Check the DNS listen port field immediately. It is easy to accidentally set this to 0 while editing other settings. Port 0 disables dnsmasq DNS entirely, breaking the Unbound → dnsmasq chain and causing all .internal resolution to fail. Set it back to 53053 and restart dnsmasq.

Stale DNS record after IP change

Clear cache at every layer in order:

  1. AdGuard → Settings → DNS settings → Clear cache
  2. Restart Unbound (flushes cache on reload if enabled)
  3. Client: sudo systemctl restart systemd-resolved (Linux) or ipconfig /flushdns (Windows)

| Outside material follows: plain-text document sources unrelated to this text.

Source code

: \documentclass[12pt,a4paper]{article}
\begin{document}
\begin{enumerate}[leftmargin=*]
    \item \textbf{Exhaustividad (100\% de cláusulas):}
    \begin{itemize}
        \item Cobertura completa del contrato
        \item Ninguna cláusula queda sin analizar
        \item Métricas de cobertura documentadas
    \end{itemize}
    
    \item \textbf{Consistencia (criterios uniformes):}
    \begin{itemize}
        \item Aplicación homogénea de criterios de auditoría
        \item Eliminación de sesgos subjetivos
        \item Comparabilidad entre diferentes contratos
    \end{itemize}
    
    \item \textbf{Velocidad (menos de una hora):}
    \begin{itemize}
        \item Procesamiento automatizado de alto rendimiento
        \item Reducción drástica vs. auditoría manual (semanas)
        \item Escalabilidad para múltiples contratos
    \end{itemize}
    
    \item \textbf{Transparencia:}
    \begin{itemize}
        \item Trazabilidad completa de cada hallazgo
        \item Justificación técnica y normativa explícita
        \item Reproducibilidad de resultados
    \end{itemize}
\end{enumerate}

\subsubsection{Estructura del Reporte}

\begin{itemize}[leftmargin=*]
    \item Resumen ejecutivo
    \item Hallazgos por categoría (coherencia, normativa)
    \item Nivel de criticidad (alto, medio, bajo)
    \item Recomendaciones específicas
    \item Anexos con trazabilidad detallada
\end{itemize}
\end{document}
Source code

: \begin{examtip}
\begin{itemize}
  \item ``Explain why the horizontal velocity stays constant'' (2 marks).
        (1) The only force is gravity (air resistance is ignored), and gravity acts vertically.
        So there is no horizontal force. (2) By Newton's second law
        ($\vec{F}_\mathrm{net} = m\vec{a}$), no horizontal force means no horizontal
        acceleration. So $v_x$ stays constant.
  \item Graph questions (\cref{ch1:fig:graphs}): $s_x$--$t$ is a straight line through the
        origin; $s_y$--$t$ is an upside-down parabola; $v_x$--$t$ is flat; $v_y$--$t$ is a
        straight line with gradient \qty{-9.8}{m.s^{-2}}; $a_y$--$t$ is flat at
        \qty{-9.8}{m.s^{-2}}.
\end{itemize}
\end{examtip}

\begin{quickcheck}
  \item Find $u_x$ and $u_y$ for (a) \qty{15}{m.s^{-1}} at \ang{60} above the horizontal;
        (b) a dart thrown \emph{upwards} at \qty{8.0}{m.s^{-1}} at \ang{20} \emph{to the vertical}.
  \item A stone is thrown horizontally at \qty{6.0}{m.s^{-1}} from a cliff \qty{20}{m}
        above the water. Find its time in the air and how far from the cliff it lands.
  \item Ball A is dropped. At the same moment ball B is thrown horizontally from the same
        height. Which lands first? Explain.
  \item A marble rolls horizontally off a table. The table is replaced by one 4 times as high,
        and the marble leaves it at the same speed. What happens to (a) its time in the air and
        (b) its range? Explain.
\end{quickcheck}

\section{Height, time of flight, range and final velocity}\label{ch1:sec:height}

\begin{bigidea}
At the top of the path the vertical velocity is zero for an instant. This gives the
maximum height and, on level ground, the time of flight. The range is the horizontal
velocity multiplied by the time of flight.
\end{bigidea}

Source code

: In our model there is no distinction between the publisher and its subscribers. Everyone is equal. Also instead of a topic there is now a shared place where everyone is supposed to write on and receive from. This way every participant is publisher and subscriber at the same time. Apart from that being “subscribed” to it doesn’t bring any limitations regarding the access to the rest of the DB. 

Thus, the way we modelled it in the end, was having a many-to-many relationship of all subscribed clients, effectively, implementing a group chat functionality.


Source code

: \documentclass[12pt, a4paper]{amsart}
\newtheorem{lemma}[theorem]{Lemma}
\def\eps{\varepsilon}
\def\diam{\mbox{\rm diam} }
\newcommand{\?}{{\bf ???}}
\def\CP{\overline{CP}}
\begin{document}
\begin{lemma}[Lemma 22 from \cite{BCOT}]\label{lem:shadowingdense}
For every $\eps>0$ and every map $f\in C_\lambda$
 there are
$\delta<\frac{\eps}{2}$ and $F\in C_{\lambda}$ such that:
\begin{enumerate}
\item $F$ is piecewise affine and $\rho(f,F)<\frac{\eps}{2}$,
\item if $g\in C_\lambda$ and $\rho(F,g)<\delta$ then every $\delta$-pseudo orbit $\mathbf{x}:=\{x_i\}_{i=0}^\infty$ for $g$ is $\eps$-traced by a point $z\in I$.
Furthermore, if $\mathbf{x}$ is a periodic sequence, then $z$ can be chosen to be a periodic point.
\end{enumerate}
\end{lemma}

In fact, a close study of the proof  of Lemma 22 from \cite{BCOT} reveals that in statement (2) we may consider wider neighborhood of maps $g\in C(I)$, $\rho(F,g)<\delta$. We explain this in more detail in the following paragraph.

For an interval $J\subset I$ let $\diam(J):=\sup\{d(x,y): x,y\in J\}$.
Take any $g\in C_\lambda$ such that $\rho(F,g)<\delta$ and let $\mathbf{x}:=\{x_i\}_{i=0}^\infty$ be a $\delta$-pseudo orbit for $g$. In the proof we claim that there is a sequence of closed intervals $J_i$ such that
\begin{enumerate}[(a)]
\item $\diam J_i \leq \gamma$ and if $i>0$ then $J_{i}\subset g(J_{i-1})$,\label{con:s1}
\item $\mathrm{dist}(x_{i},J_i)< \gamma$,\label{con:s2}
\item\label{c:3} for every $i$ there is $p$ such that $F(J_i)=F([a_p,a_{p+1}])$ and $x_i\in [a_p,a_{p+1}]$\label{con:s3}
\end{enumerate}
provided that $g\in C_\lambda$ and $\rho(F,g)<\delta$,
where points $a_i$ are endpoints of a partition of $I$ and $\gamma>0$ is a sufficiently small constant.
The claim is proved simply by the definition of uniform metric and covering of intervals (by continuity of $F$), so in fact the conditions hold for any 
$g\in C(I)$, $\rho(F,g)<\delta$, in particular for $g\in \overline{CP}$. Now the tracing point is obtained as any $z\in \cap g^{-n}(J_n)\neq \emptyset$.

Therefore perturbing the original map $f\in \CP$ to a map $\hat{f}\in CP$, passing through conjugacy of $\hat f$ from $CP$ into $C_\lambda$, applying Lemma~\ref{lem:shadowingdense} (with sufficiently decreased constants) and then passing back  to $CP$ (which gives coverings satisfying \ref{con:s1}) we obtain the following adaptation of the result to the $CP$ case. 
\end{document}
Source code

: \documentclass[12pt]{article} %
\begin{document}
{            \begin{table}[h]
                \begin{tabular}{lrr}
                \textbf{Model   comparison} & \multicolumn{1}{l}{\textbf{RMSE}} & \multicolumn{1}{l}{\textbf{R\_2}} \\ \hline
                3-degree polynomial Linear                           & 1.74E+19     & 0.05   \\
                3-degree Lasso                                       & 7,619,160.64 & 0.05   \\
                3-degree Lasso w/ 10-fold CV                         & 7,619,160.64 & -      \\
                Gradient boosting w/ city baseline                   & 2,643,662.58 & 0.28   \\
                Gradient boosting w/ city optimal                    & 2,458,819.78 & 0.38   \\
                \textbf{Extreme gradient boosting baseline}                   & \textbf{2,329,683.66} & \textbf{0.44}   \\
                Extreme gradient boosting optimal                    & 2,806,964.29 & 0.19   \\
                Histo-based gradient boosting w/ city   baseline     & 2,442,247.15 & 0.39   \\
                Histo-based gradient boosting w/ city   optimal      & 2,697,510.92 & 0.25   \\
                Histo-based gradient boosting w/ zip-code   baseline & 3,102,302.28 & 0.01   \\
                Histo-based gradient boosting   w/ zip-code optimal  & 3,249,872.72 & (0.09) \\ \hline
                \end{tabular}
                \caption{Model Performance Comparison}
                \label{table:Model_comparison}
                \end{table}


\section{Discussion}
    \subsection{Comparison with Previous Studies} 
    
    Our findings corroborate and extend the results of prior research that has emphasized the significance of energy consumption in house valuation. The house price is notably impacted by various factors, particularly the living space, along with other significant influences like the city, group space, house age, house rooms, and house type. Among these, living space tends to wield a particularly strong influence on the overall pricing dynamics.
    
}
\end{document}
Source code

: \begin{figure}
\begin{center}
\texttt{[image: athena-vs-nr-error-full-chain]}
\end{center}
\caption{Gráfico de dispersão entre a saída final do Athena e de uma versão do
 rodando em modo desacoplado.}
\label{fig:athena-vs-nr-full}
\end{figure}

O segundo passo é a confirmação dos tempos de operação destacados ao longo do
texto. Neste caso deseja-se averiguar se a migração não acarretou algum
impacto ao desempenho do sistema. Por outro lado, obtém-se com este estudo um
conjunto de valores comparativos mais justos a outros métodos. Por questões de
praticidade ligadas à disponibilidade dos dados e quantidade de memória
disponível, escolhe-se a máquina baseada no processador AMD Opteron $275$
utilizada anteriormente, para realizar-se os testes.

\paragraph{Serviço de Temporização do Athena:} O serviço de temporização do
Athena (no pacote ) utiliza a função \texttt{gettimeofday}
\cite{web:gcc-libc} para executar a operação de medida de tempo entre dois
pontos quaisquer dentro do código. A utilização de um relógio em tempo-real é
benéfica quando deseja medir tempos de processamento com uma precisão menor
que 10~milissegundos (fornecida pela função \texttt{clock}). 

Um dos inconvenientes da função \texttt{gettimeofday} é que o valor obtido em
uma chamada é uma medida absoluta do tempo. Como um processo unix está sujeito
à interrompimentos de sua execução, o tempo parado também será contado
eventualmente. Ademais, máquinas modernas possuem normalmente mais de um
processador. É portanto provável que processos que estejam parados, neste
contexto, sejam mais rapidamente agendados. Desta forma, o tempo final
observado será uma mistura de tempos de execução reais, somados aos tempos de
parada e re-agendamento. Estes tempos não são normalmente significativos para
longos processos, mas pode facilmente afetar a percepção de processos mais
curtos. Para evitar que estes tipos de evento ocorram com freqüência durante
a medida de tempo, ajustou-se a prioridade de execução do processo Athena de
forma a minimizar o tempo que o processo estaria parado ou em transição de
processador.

Client not receiving correct DNS via DHCP

Check Services → Dnsmasq DNS & DHCP → DHCP options — confirm option 6 is set for the client's VLAN interface with the correct AdGuard IP.

Verify what DNS the client actually received: 

resolvectl status          # Linux
ipconfig /all              # Windows

Docker containers cannot resolve .internal hostnames

Docker containers use their own DNS configuration and do not automatically use the host's DNS settings. Add the VLAN gateway as an explicit DNS server in the container's compose file:

services:
  myservice:
    dns:
      - 10.10.30.1   # VLAN gateway IP — replace with your LAB/SERVERS gateway

Without this, containers query Docker's internal DNS (127.0.0.11) which cannot resolve .internal hostnames.

Rogue DNS bypass not being caught

Verify NAT port forward rules exist for each VLAN under Firewall → NAT → Port Forward and that the destination invert is checked.